The trap of chasing winners

Blog Blog Details
  • June 22, 2021
  • Anuj Desai|
  • Analyst
How often does it happen? You are at a toll plaza looking to quickly exit, you pick a certain toll booth lane and suddenly you notice that the queue at the other toll booth lane is moving faster. So you quickly switch the queue, only to find that the earlier queue is now moving faster. Haven’t we all been there - cursing ourselves?

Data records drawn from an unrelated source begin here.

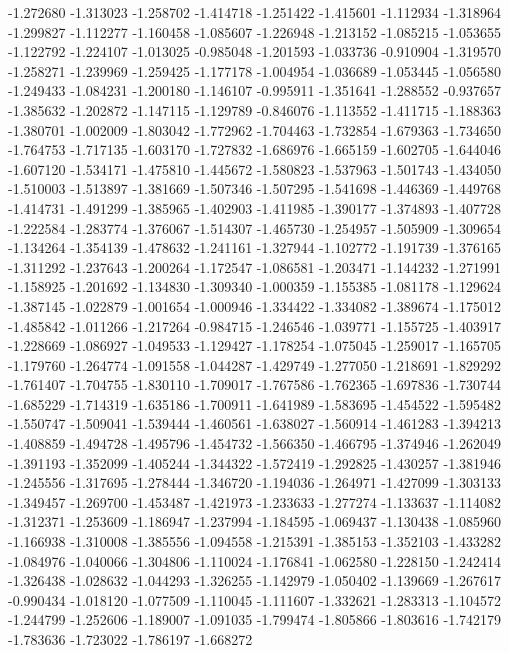 -1.272680
-1.313023
-1.258702
-1.414718
-1.251422
-1.415601
-1.112934
-1.318964
-1.299827
-1.112277
-1.160458
-1.085607
-1.226948
-1.213152
-1.085215
-1.053655
-1.122792
-1.224107
-1.013025
-0.985048
-1.201593
-1.033736
-0.910904
-1.319570
-1.258271
-1.239969
-1.259425
-1.177178
-1.004954
-1.036689
-1.053445
-1.056580
-1.249433
-1.084231
-1.200180
-1.146107
-0.995911
-1.351641
-1.288552
-0.937657
-1.385632
-1.202872
-1.147115
-1.129789
-0.846076
-1.113552
-1.411715
-1.188363
-1.380701
-1.002009
-1.803042
-1.772962
-1.704463
-1.732854
-1.679363
-1.734650
-1.764753
-1.717135
-1.603170
-1.727832
-1.686976
-1.665159
-1.602705
-1.644046
-1.607120
-1.534171
-1.475810
-1.445672
-1.580823
-1.537963
-1.501743
-1.434050
-1.510003
-1.513897
-1.381669
-1.507346
-1.507295
-1.541698
-1.446369
-1.449768
-1.414731
-1.491299
-1.385965
-1.402903
-1.411985
-1.390177
-1.374893
-1.407728
-1.222584
-1.283774
-1.376067
-1.514307
-1.465730
-1.254957
-1.505909
-1.309654
-1.134264
-1.354139
-1.478632
-1.241161
-1.327944
-1.102772
-1.191739
-1.376165
-1.311292
-1.237643
-1.200264
-1.172547
-1.086581
-1.203471
-1.144232
-1.271991
-1.158925
-1.201692
-1.134830
-1.309340
-1.000359
-1.155385
-1.081178
-1.129624
-1.387145
-1.022879
-1.001654
-1.000946
-1.334422
-1.334082
-1.389674
-1.175012
-1.485842
-1.011266
-1.217264
-0.984715
-1.246546
-1.039771
-1.155725
-1.403917
-1.228669
-1.086927
-1.049533
-1.129427
-1.178254
-1.075045
-1.259017
-1.165705
-1.179760
-1.264774
-1.091558
-1.044287
-1.429749
-1.277050
-1.218691
-1.829292
-1.761407
-1.704755
-1.830110
-1.709017
-1.767586
-1.762365
-1.697836
-1.730744
-1.685229
-1.714319
-1.635186
-1.700911
-1.641989
-1.583695
-1.454522
-1.595482
-1.550747
-1.509041
-1.539444
-1.460561
-1.638027
-1.560914
-1.461283
-1.394213
-1.408859
-1.494728
-1.495796
-1.454732
-1.566350
-1.466795
-1.374946
-1.262049
-1.391193
-1.352099
-1.405244
-1.344322
-1.572419
-1.292825
-1.430257
-1.381946
-1.245556
-1.317695
-1.278444
-1.346720
-1.194036
-1.264971
-1.427099
-1.303133
-1.349457
-1.269700
-1.453487
-1.421973
-1.233633
-1.277274
-1.133637
-1.114082
-1.312371
-1.253609
-1.186947
-1.237994
-1.184595
-1.069437
-1.130438
-1.085960
-1.166938
-1.310008
-1.385556
-1.094558
-1.215391
-1.385153
-1.352103
-1.433282
-1.084976
-1.040066
-1.304806
-1.110024
-1.176841
-1.062580
-1.228150
-1.242414
-1.326438
-1.028632
-1.044293
-1.326255
-1.142979
-1.050402
-1.139669
-1.267617
-0.990434
-1.018120
-1.077509
-1.110045
-1.111607
-1.332621
-1.283313
-1.104572
-1.244799
-1.252606
-1.189007
-1.091035
-1.799474
-1.805866
-1.803616
-1.742179
-1.783636
-1.723022
-1.786197
-1.668272
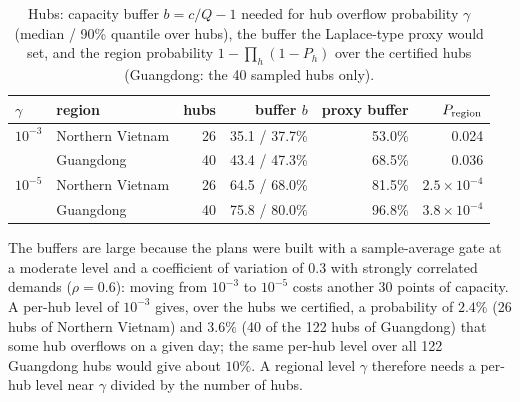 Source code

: \documentclass[ijoc,sglanonrev]{informs4}
\begin{document}
\begin{table}[t]
\centering\small
\caption{Hubs: capacity buffer $b=c/Q-1$ needed for hub overflow probability
$\gamma$ (median / 90\% quantile over hubs), the buffer the Laplace-type proxy
would set, and the region probability $1-\prod_h(1-P_h)$ over the certified
hubs (Guangdong: the 40 sampled hubs only).}
\label{tab:hubs}
\begin{tabular}{llrrrr}
\toprule
$\gamma$ & region & hubs & buffer $b$ & proxy buffer & $P_{\rm region}$ \\
\midrule
$10^{-3}$ & Northern Vietnam & 26 & 35.1 / 37.7\% & 53.0\% & 0.024 \\
 & Guangdong & 40 & 43.4 / 47.3\% & 68.5\% & 0.036 \\
$10^{-5}$ & Northern Vietnam & 26 & 64.5 / 68.0\% & 81.5\% & $2.5\times10^{-4}$ \\
 & Guangdong & 40 & 75.8 / 80.0\% & 96.8\% & $3.8\times10^{-4}$ \\
\bottomrule
\end{tabular}
\end{table}

The buffers are large because the plans were built with a sample-average
gate at a moderate level and a coefficient of variation of $0.3$ with
strongly correlated demands ($\rho=0.6$): moving from $10^{-3}$ to $10^{-5}$
costs another $30$ points of capacity. A per-hub level of $10^{-3}$ gives, over the hubs we certified,
a probability of $2.4\%$ (26 hubs of Northern Vietnam) and $3.6\%$ (40 of the
122 hubs of Guangdong) that some hub overflows on a given day; the same
per-hub level over all 122 Guangdong hubs would give about $10\%$. A regional
level $\gamma$ therefore needs a per-hub level near $\gamma$ divided by the
number of hubs.
\end{document}

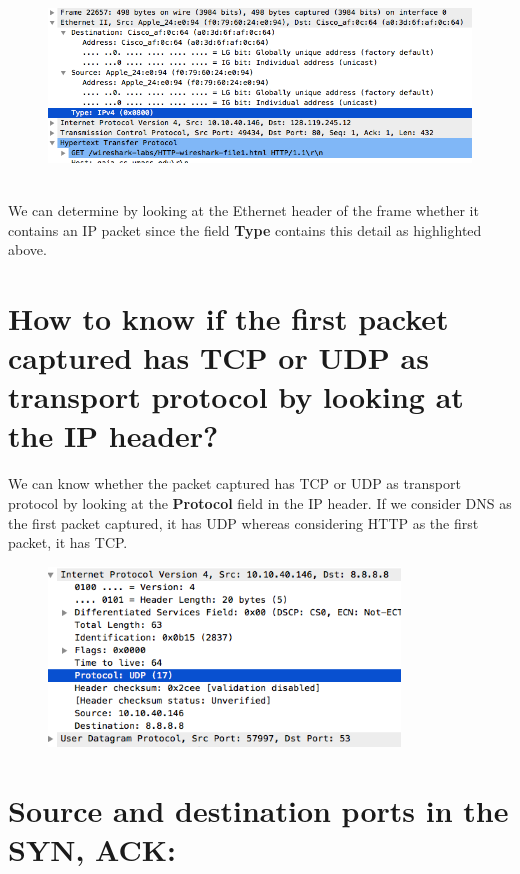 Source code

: \documentclass[]{report}
\begin{document}
\begin{figure}[H]
	\vspace{0pt}
	\includegraphics[height = 145pt, keepaspectratio]{Snapshots/q13.png}
\end{figure}
We can determine by looking at the Ethernet header of the frame whether it contains an IP packet since the field \textbf{Type} contains this detail as highlighted above. 

\section{How to know if the first packet captured has TCP or UDP as transport protocol by looking at the IP header?}
We can know whether the packet captured has TCP or UDP as transport protocol by looking at the \textbf{Protocol} field in the IP header. If we consider DNS as the first packet captured, it has UDP whereas considering HTTP as the first packet, it has TCP. 
\begin{figure}[H]
	\vspace{0pt}
	\includegraphics[height = 135pt, keepaspectratio]{Snapshots/q14.png}
\end{figure}

\section{Source and destination ports in the SYN, ACK:}
\end{document}
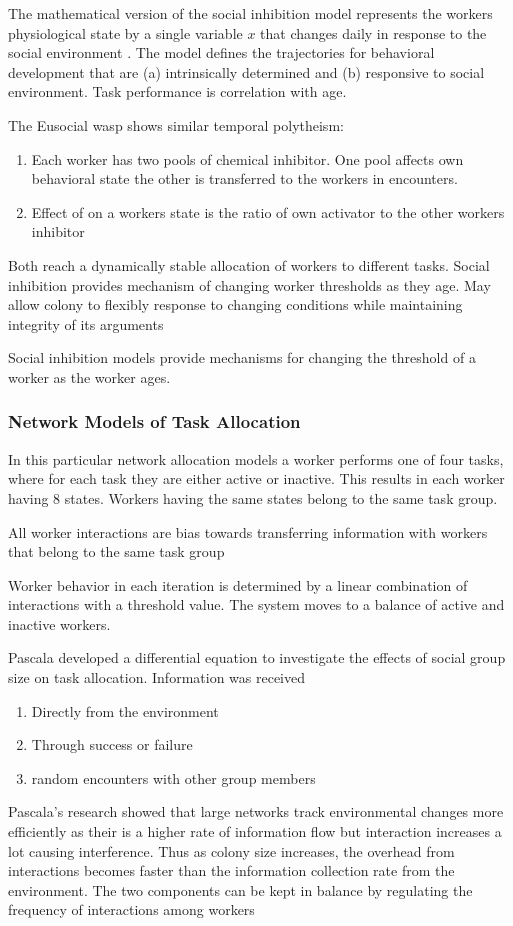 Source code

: The mathematical version of the social inhibition model represents the workers physiological state by a single variable $x$ that changes daily in response to the social environment \cite{beshers2001social}. The model defines the trajectories for behavioral development that are (a) intrinsically determined and (b) responsive to social environment. Task performance is correlation with age. 

The Eusocial wasp shows similar temporal polytheism:
\begin{enumerate}
	\item Each worker has two pools of chemical inhibitor. One pool affects own behavioral state the other is transferred to the workers in encounters. 
	\item Effect of  on a workers state is the ratio of own activator to the other workers inhibitor
\end{enumerate}

Both reach a dynamically stable allocation of workers to different tasks. Social inhibition provides mechanism of changing worker thresholds as they age. May allow colony to flexibly response to changing conditions while maintaining integrity of its arguments

Social inhibition models provide mechanisms for changing the threshold of a worker as the worker ages. 

\subsubsection{Network Models of Task Allocation}
In this particular network allocation models a worker performs one of four tasks, where for each task they are either active or inactive. This results in each worker having 8 states. Workers having the same states belong to the same task group.

All worker interactions are bias towards transferring information with workers that belong to the same task group \cite{gordon1992parallel}

Worker behavior in each iteration is determined by a linear combination of interactions with a threshold value. The system moves to a balance of active and inactive workers. 

Pascala \cite{pacala1996effects} developed a differential equation to investigate the effects of social group size on task allocation. Information was received
\begin{enumerate}
	\item Directly from the environment
	\item Through success or failure
	\item random encounters with other group members
\end{enumerate}
Pascala's research showed that large networks track environmental changes more efficiently as their is a higher rate of information flow but interaction increases a lot causing interference. Thus as colony size increases, the overhead from interactions becomes faster than the information collection rate from the environment. The two components can be kept in balance by regulating the frequency of interactions among workers \cite{pacala1996effects} %

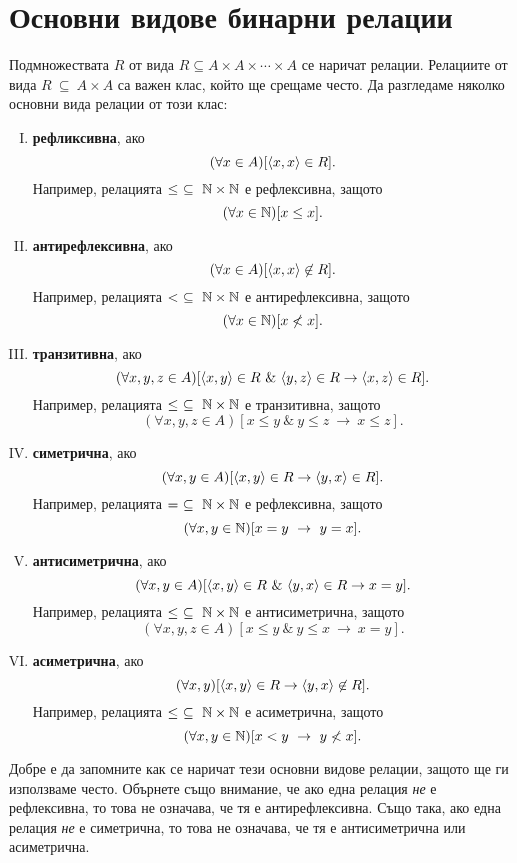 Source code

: \section{Основни видове бинарни релации}
Подмножествата $R$ от вида $R \subseteq A\times A\times\cdots\times A$ се наричат релации.
Релациите от вида $R\ \subseteq\ A\times A$ са важен клас, който ще срещаме често.
Да разгледаме няколко основни вида релации от този клас:
\begin{enumerate}[I)]
\item
  {\bf рефликсивна}, ако
  \[(\forall x\in A)[\langle{x,x}\rangle\in R].\]
  Например, релацията $\leq\ \subseteq\ \Nat\times\Nat$ е рефлексивна, защото
  \[(\forall x\in \mathbb{N})[x \leq x].\]
\item
  {\bf антирефлексивна}, ако
  \[(\forall x\in A)[\langle{x,x}\rangle\not\in R].\]
  Например, релацията $<\ \subseteq\ \Nat\times\Nat$ е антирефлексивна, защото
  \[(\forall x\in \mathbb{N})[x \not< x].\]
\item
  {\bf транзитивна}, ако
  \[(\forall x,y,z\in A)[\pair{x,y}\in R\ \&\ \pair{y,z}\in R \rightarrow \pair{x,z}\in R].\]
  Например, релацията $\leq\ \subseteq\ \Nat\times\Nat$ е транзитивна, защото
  \[(\forall x,y,z\in A)[x \leq y\ \&\ y \leq z\ \rightarrow\ x\leq z].\]
\item
  {\bf симетрична}, ако
  \[(\forall x,y\in A)[\langle{x,y}\rangle\in R \rightarrow \langle{y,x}\rangle\in R].\]
  Например, релацията $=\ \subseteq\ \mathbb{N}\times\mathbb{N}$ е рефлексивна, защото
  \[(\forall x,y\in \Nat)[x = y\ \rightarrow\ y = x].\]
\item
  {\bf антисиметрична}, ако
  \[(\forall x,y\in A)[\pair{x,y}\in R\ \&\ \pair{y,x}\in R \rightarrow x = y].\]
  Например, релацията $\leq\ \subseteq\ \Nat\times\Nat$ е антисиметрична, защото
  \[(\forall x,y,z\in A)[x \leq y\ \&\ y \leq x\ \rightarrow\ x = y].\]
\item
  {\bf асиметрична}, ако
  \[(\forall x,y)[\langle{x,y}\rangle\in R \rightarrow \langle{y,x}\rangle\not\in R].\]
  Например, релацията $\leq\ \subseteq\ \Nat\times\Nat$ е асиметрична, защото
  \[(\forall x,y\in \mathbb{N})[x < y\ \rightarrow\ y \not< x].\]
\end{enumerate}

\begin{remark}
  Добре е да запомните как се наричат тези основни видове релации, защото ще ги използваме често.
  Обърнете също внимание, че ако една релация {\em не} е рефлексивна, то това не означава, че тя е антирефлексивна.
  Също така, ако една релация {\em не} е симетрична, то това не означава, че тя е антисиметрична или асиметрична.
\end{remark}

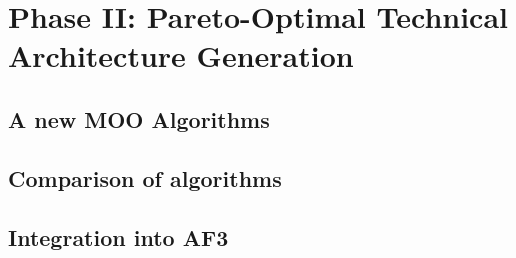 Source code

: \chapter{Phase II: Pareto-Optimal Technical Architecture Generation}\label{chapter:safeTAG}

\section{A new MOO Algorithms}

\section{Comparison of algorithms}

\section{Integration into AF3} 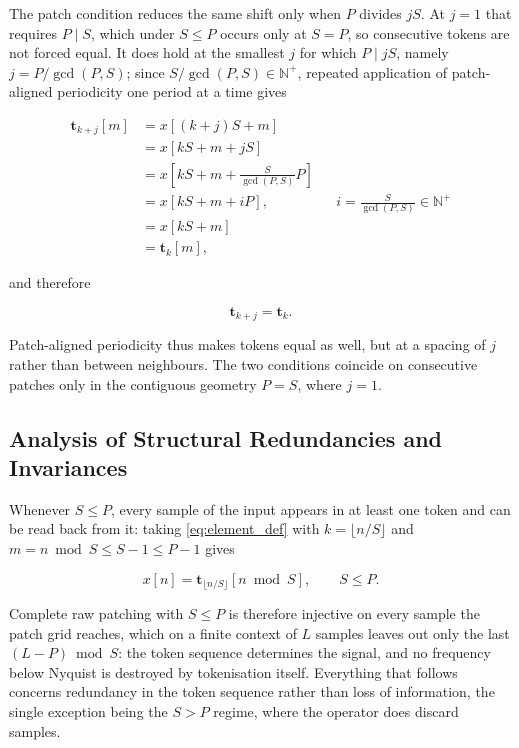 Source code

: The patch condition reduces the same shift only when $P$ divides $jS$. At $j=1$ that requires $P \mid S$, which under $S\le P$ occurs only at $S=P$, so consecutive tokens are not forced equal. It does hold at the smallest $j$ for which $P \mid jS$, namely $j = P/\gcd(P,S)$; since $S/\gcd(P,S)\in\mathbb{N}^{+}$, repeated application of patch-aligned periodicity one period at a time gives

\begin{equation*}
\begin{aligned}
\mathbf{t}_{k+j}[m]
&=
x[(k+j)S+m]
\\
&=
x[kS+m+jS]
\\
&=
x\!\left[kS+m+\frac{S}{\gcd(P,S)}P\right]
\\
&=
x[kS+m+iP],
&& i=\tfrac{S}{\gcd(P,S)}\in\mathbb{N}^{+}
\\
&=
x[kS+m]
\\
&=
\mathbf{t}_k[m],
\end{aligned}
\end{equation*}

and therefore

\begin{equation}
\label{eq:token_period_P}
\mathbf{t}_{k+j}
=
\mathbf{t}_k.
\end{equation}

Patch-aligned periodicity thus makes tokens equal as well, but at a spacing of $j$ rather than between neighbours. The two conditions coincide on consecutive patches only in the contiguous geometry $P=S$, where $j=1$.

\subsection{Analysis of Structural Redundancies and Invariances}

Whenever $S\le P$, every sample of the input appears in at least one token and can be read back from it: taking \autoref{eq:element_def} with $k=\lfloor n/S\rfloor$ and $m = n \bmod S \le S-1 \le P-1$ gives

\begin{equation}
\label{eq:reconstruction}
x[n]
=
\mathbf{t}_{\lfloor n/S\rfloor}\!\left[n \bmod S\right],
\qquad
S\le P.
\end{equation}

Complete raw patching with $S\le P$ is therefore injective on every sample the patch grid reaches, which on a finite context of $L$ samples leaves out only the last $(L-P)\bmod S$: the token sequence determines the signal, and no frequency below Nyquist is destroyed by tokenisation itself. Everything that follows concerns redundancy in the token sequence rather than loss of information, the single exception being the $S>P$ regime, where the operator does discard samples.

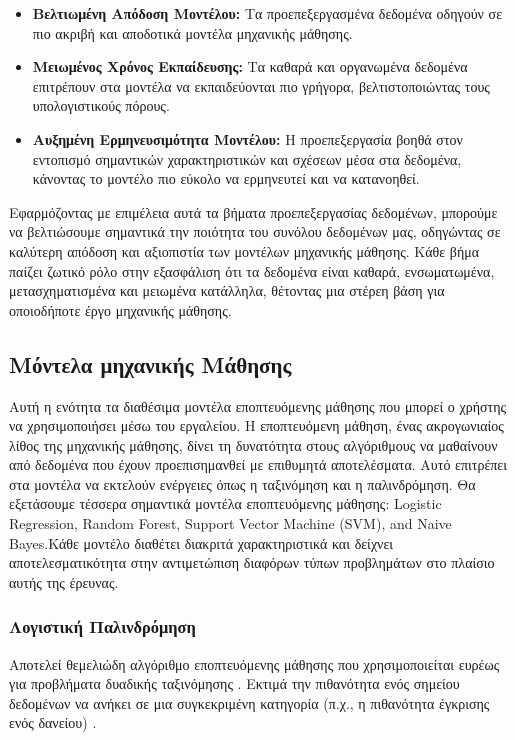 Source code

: \documentclass[12pt,twoside]{article}
\newcommand{\en}{\selectlanguage{english}}
\newcommand{\gr}{\selectlanguage{greek}}
\begin{document}
\begin{itemize}
    \item \textbf{Βελτιωμένη Απόδοση Μοντέλου:} Τα προεπεξεργασμένα δεδομένα οδηγούν σε πιο ακριβή και αποδοτικά μοντέλα μηχανικής μάθησης.
    \item \textbf{Μειωμένος Χρόνος Εκπαίδευσης:} Τα καθαρά και οργανωμένα δεδομένα επιτρέπουν στα μοντέλα να εκπαιδεύονται πιο γρήγορα, βελτιστοποιώντας τους υπολογιστικούς πόρους.
    \item \textbf{Αυξημένη Ερμηνευσιμότητα Μοντέλου:} Η προεπεξεργασία βοηθά στον εντοπισμό σημαντικών χαρακτηριστικών και σχέσεων μέσα στα δεδομένα, κάνοντας το μοντέλο πιο εύκολο να ερμηνευτεί και να κατανοηθεί.
\end{itemize}

Εφαρμόζοντας με επιμέλεια αυτά τα βήματα προεπεξεργασίας δεδομένων, μπορούμε να βελτιώσουμε σημαντικά την ποιότητα του συνόλου δεδομένων μας, οδηγώντας σε καλύτερη απόδοση και αξιοπιστία των μοντέλων μηχανικής μάθησης. Κάθε βήμα παίζει ζωτικό ρόλο στην εξασφάλιση ότι τα δεδομένα είναι καθαρά, ενσωματωμένα, μετασχηματισμένα και μειωμένα κατάλληλα, θέτοντας μια στέρεη βάση για οποιοδήποτε έργο μηχανικής μάθησης.


\subsection{\gr Μόντελα μηχανικής Μάθησης}
Αυτή η ενότητα τα διαθέσιμα μοντέλα εποπτευόμενης μάθησης που μπορεί ο χρήστης να χρησιμοποιήσει μέσω του εργαλείου. Η εποπτευόμενη μάθηση, ένας ακρογωνιαίος λίθος της μηχανικής μάθησης, δίνει τη δυνατότητα στους αλγόριθμους να μαθαίνουν από δεδομένα που έχουν προεπισημανθεί με επιθυμητά αποτελέσματα. Αυτό επιτρέπει στα μοντέλα να εκτελούν ενέργειες όπως η ταξινόμηση  και η παλινδρόμηση. Θα εξετάσουμε τέσσερα σημαντικά μοντέλα εποπτευόμενης μάθησης: \en Logistic Regression, Random Forest, Support Vector Machine (SVM), and Naive Bayes.\gr Κάθε μοντέλο διαθέτει διακριτά χαρακτηριστικά και δείχνει αποτελεσματικότητα στην αντιμετώπιση διαφόρων τύπων προβλημάτων στο πλαίσιο αυτής της έρευνας.

\subsubsection{ \gr Λογιστική Παλινδρόμηση}
Αποτελεί θεμελιώδη αλγόριθμο εποπτευόμενης μάθησης που χρησιμοποιείται ευρέως για προβλήματα δυαδικής ταξινόμησης  \cite{hastie2009elements}. Εκτιμά την πιθανότητα ενός σημείου δεδομένων να ανήκει σε μια συγκεκριμένη κατηγορία (π.χ., η πιθανότητα έγκρισης ενός δανείου) \cite{taye2023understanding}.
\end{document}
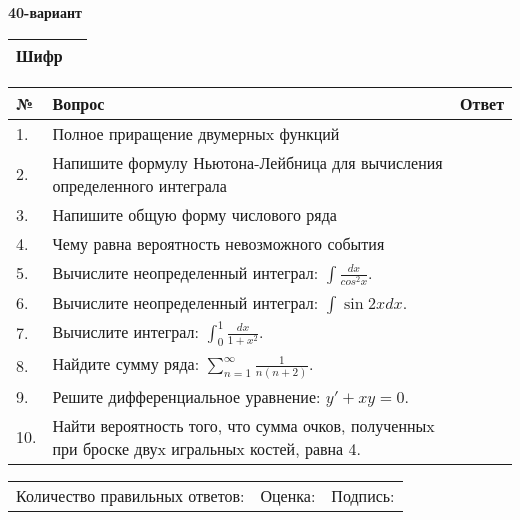 \documentclass{article}
\begin{document}
  \egroup
  
  \newpage
  
  
  \textbf{40-вариант}\\
  
  \bgroup
  \def\arraystretch{1.6} %
  
  \begin{tabular}{|m{5.7cm}|m{9.5cm}|}
  \hline
  Шифр & \\
  \hline
  \end{tabular}
  
  \vspace{1cm}
  
  \begin{tabular}{|m{0.7cm}|m{10cm}|m{4cm}|}
  \hline
  № & Вопрос & Ответ \\
  \hline
  1. & Полное приращение двумерныx функций &  \\
  \hline
  2. & Напишите формулу Ньютона-Лейбница для вычисления определенного интеграла &  \\
  \hline
  3. & Напишите общую форму числового ряда &  \\
  \hline
  4. & Чему равна вероятность невозможного события &  \\
  \hline
  5. & Вычислите неопределенный интеграл: \(\int\frac{dx}{cos^{2}x}\). &  \\
  \hline
  6. & Вычислите неопределенный интеграл: \(\int{\sin{2x}dx}\). &  \\
  \hline
  7. & Вычислите интеграл: \(\int_{0}^{1}\frac{dx}{1 + x^{2}}\). &  \\
  \hline
  8. & Найдите сумму ряда: \(\sum_{n = 1}^{\infty}\frac{1}{n(n + 2)}\). &  \\
  \hline
  9. & Решите дифференциальное уравнение: \(y' + xy = 0\). &  \\
  \hline
  10. & Найти вероятность того, что сумма очков, полученныx при броске двуx игральныx костей, равна 4. &  \\
  \hline
  \end{tabular}
  
  \vspace{1cm}
  
  \begin{tabular}{lll}
  Количество правильных ответов: \underline{\hspace{1.5cm}} & 
  Оценка: \underline{\hspace{1.5cm}} & 
  Подпись: \underline{\hspace{2cm}} \\
  \end{tabular}
  
\end{document}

Similarly, a lot of investors see this happening with their portfolio. To increase their portfolio returns, investors fall into the trap of chasing funds purely basis their recent past performance. All mutual funds discretely state in their marketing collaterals that past performance may or may not sustain, yet funds that delivered superior returns over the recent past tend to attract relatively higher cash inflows. Have you also been doing this - when a fund underperforms, you are tempted to liquidate your position and switch to a top performing fund? Then even you are chasing performance.


The hunt for easy signals

It has been observed that investors while making their investments swear by the star rating provided by different agencies. These star ratings are a result of a composite score considering the risk return profile of a fund, some consider other factors as well but overall past performance plays a major role in ratings. The argument against usage of star rating is that they include past performance and investors use these rating as easy guidance for their investing journey. Back in 2010, Don Philip from morning star said the following:

"The Morningstar rating for funds is a grade on past performance.  Period.  No one at Morningstar ever claimed that the stars have predictive power or ever ran an ad telling investors to follow the stars to riches."

Investor seek ‘easy to understand’ or eye grabbing indicators. It’s imperative for investors to understand that relying on such signals doesn’t shore up wealth, instead investors should use such signals in addition to detailed research. 

This practice begs the question why do investors do what they do. One seemingly plausible explanation is that human brain has evolved to recognize patterns, it has helped humans survive and evolve. When we see any information, we try to create a pattern out of it, it helps us to process the information faster and take decisions. Sometimes these patterns hold true and sometimes they are merely a figment of imagination, but seeing patterns when it is not there is preferred over not seeing patterns.

Sneak peak into pitfalls of chasing past performance

A common practice that investors follow is that they look at past 1 year performance and invest in the top ranked schemes. We tried to replicate the same, based on past year’s performance (i.e. in 2010) we selected top 5 funds across categories (Large Cap, Mid Cap, Small Cap and Multi Cap funds) and plotted how these 5 funds fared across period in terms of ranking. The results speak for themselves.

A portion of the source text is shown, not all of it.